To love is not a very difficult task. What is very hard is the recognition of that emotion; the simultaneous act of taking ownership of it while giving it away to someone else to hold, nurture, protect, and harvest. I think the difficulty emerges from the fact that although we give it away in the hope of receiving those blessings, love can be dropped, stunted, violated, and left fallow. So we are left yearning but fearful.

We climb the heights of passion sometimes slowly other times quick to stand at the precipice that overlooks paradise but we are afraid to enter it because it requires us to set foot off of the mountain we have spent so much time climbing and to free fall with only an all consuming hope that some how we will float or lean to fly and make a new home in heaven. That is the dream of love that sustains me at least.

But as you know. I don't sleep much and therefore have precious little time to dream.

And I don't like climbing mountains or heights and alot if other shit that I used to paint my poetic picture.

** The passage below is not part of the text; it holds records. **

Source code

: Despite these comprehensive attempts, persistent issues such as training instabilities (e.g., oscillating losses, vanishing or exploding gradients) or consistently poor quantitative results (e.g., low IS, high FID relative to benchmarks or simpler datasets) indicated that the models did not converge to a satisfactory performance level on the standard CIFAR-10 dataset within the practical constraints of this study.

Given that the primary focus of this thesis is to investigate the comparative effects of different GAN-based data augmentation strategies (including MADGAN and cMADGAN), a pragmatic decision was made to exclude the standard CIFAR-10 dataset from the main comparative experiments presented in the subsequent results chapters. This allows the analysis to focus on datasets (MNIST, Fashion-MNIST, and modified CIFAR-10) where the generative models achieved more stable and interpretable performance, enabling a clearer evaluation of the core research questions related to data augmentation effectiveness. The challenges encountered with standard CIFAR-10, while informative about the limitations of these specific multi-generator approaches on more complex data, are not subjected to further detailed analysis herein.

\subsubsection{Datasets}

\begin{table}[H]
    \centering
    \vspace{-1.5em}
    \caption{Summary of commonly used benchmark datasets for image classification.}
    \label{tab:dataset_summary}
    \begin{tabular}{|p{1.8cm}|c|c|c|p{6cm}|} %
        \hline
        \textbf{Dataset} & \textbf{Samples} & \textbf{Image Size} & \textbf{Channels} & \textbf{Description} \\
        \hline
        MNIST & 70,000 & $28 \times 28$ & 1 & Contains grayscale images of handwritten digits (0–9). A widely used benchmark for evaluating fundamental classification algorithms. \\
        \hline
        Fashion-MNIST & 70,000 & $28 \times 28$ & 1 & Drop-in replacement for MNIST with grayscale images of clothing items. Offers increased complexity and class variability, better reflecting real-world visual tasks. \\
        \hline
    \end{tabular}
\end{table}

When you climb you get dirty. You bleed. And by the end of it all you tend to end up looking a hot mess. Not to mention that in my metaphor the only options you have I'd you manage to get to the top are to stay at the top of the mountain probably with some sense of accomplishment, but alone and probably hungry. Or you jump, and learn the same lesson as icarus that you pobably should have kept your feet on the ground, fuck what you heard.

So keep climbing.

(shrug)

What the hell else do you have to do today?